Taken together, these data provide novel mechanistic insight into the potential proarrhythmic interactions between a preexisting substrate and acute changes in cardiac electrophysiology. In particular, acute ethanol exposure has concentration-dependent electrophysiological effects that differ between atria and ventricles, and between healthy and diseased hearts. Low concentrations of ethanol can have anti-fibrillatory effects in atria, whereas high concentrations promote the inducibility and maintenance of reentrant atrial and ventricular arrhythmias, supporting a role for limiting alcohol intake as part of cardiac arrhythmia management.

急性过量摄入乙醇（乙醇）会改变心脏电生理，并可能引起心脏心律不齐，例如在“假日心脏综合征”中。乙醇可急性调节心肌细胞中的许多靶标，包括离子通道，Ca ^2+处理蛋白和间隙连接。然而，由于所涉及的多个电生理学靶标及其与先前存在的电生理学或结构底物的潜在相互作用，乙醇诱导的心律失常发生的机制仍未完全理解，并且难以进行实验研究。在这里，我们采用了细胞和组织水平的计算机模拟分析来表征乙醇对心脏电生理和心律失常的急性影响。

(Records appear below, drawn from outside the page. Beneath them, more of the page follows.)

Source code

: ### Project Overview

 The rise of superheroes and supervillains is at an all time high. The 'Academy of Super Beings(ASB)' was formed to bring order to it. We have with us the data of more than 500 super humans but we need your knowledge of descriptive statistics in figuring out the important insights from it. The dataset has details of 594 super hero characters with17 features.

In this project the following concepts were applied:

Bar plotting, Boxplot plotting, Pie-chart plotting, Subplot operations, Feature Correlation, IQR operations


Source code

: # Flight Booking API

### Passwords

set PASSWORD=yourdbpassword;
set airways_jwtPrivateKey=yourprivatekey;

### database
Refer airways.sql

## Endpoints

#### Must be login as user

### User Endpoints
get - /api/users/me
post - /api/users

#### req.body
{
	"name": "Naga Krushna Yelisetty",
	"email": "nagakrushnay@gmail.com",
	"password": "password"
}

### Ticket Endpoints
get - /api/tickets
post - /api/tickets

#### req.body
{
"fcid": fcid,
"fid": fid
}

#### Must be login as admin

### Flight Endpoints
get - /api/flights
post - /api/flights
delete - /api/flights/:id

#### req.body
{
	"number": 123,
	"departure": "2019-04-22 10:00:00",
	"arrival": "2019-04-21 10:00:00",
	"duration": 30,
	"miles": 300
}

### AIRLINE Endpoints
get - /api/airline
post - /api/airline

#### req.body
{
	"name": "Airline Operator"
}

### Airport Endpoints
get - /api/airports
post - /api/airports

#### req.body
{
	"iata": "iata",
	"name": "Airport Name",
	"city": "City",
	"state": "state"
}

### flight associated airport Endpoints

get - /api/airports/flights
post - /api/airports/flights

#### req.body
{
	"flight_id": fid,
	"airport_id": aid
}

乙醇的急性电生理作用已纳入人心房和心室心肌细胞计算机模型：降低了I _Na，I _Ca，L，I_至，I _Kr和I _Kur，对I _K1和I _K，ACh的双重作用（低抑制和增强在高浓度下），并增加I _NCX和SR Ca ²⁺泄漏。在不存在或存在房颤或与心力衰竭相关的重塑的情况下进行的多尺度模拟表明，低乙醇浓度会延长心房动作电位持续时间（APD），而不会影响心室APD。相反，高乙醇浓度缩写为心房APD和延长的心室APD。高乙醇浓度会在组织模拟中促进折返，但是折返促进的程度取决于细胞间偶联改变的存在以及纤维化的程度，类型和模式。

综上所述，这些数据为预先存在的底物与心脏电生理的急性变化之间潜在的心律失常相互作用提供了新颖的机理见解。尤其是，急性乙醇暴露具有浓度依赖性的电生理效应，在心房和心室之间以及健康和患病的心脏之间存在差异。低浓度的乙醇可对心房产生抗纤颤作用，而高浓度的乙醇可促进折返性房性和室性心律失常的诱导和维持，支持限制酒精摄入作为心律失常管理的一部分。